Milletvekili Erol, Elazığ’daki riskle ilgili yetkililere: “Buradan Elazığ Valisini uyarmak istiyorum, Çevre ve Şehircilik Bakanımızı uyarmak istiyorum, Enerji ve Tabi Kaynaklar Bakanımızı uyarmak istiyorum; bir felaket gelmeden önce tedbir alınmalıdır. Bu felaket geldikten sonra geçmiş olsun dileklerini iletmek oraya bakanları, bürokratları göndermek, çözüme katkı sunmak için devletin bütün kurumlarını seferber etmek önemli değildir. Önemli olan o felaket yaşanmadan önce bilim adamlarının önerileri ve teknik insanların yönlendirmeleri doğrultusunda tedbir almaktır.” çağrısında bulundu. 
“YILLARDIR BAĞIRIYORUM” 
Milletvekili Erol, açıklamasında son olarak: “Elazığ Milletvekili olarak yıllardır bağırıyorum. Tedbir alınsın diye mecliste sürekli bu konuları anlatıyorum. Salı günü mecliste tekrar Maden’i gündeme getireceğim. Burası felakete açık bir bölge! Sayın Valim, Sayın Bakanlarım buraya el atın! Bu yazışmalarla çözülecek bir sorun değil. Burada irade koyun. Biz madenin kapatılmasını da istemiyoruz. Madenin tekniğinin geliştirilerek cürufunun risk yaratmadan, orada yaşayan insanların yaşamlarını tehdit etmeden yeni bir işletme politikasıyla, anlayışıyla madendeki bu enkazın bir an önce kaldırılıp fabrikanın işlevine devam etmesini istiyoruz.”

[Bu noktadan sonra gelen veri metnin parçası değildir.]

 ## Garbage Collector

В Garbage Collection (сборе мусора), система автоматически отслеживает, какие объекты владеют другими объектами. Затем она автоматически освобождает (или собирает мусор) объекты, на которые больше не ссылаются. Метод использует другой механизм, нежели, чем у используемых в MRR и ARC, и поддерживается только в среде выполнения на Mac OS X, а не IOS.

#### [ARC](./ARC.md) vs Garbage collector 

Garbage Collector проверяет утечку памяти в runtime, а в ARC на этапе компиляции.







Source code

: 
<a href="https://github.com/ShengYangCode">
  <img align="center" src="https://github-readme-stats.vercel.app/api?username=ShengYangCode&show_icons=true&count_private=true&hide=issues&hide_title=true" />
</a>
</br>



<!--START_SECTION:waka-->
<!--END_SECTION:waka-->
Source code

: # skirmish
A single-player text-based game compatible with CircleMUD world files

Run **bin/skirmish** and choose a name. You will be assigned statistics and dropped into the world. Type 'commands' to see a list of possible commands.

SEYREK: AFET BÖLGESİ KAPSAMINA ALINMASININ ÜZERİNDEN 5 YIL GEÇMES,NE RAĞMEN HİÇ BİR ADIM ATILMADI”

İlimiz Fırat Gazetesi’nden Şah İsmail  Gezici’ye konuşan  Bakır Madenliler Kültür, Turizm, Kalkınma ve Dayanışma Derneği Başkanı Süleyman Deniz Seyrek önemli açıklamalarda bulundu.

Maden’deki bulunan riskli alanın Cumhurbaşkanlığı kararı ile 2019 yılında Afete Maruz Alan olarak ilan edildiğini ifade eden Seyrek,  “Bu kararın üzerinden 5 yıl geçti. Bu konu özelinde birçok rapor hazırlandı. Fırat Üniversitesi’nin ve Elazığ Valiliği’nin hazırladığı raporlar var. Süreci şöyle özetleyelim; 2013 yılından 2016 yılına kadar bölgeye yığılan bir hafriyat var. 50 bin metrekarelik alanda 410 bin metreküplük hafriyat vardı. Erzincan’daki heyelana neden olan malzeme Maden’de de kullanılan malzeme. Fırat Üniversitesi’nin raporunda hem pasa hem de pasanın arkasındaki ana ocakta oluşan bir su var. Su ve bu ağırlığın birleşmesi ile oradaki zeminin kaydığına yer verilmiş. En son Cumhurbaşkanı tarafından hazırlanan raporda da bu sorunun nedeninin pasa olduğu belirtiliyor” dedi.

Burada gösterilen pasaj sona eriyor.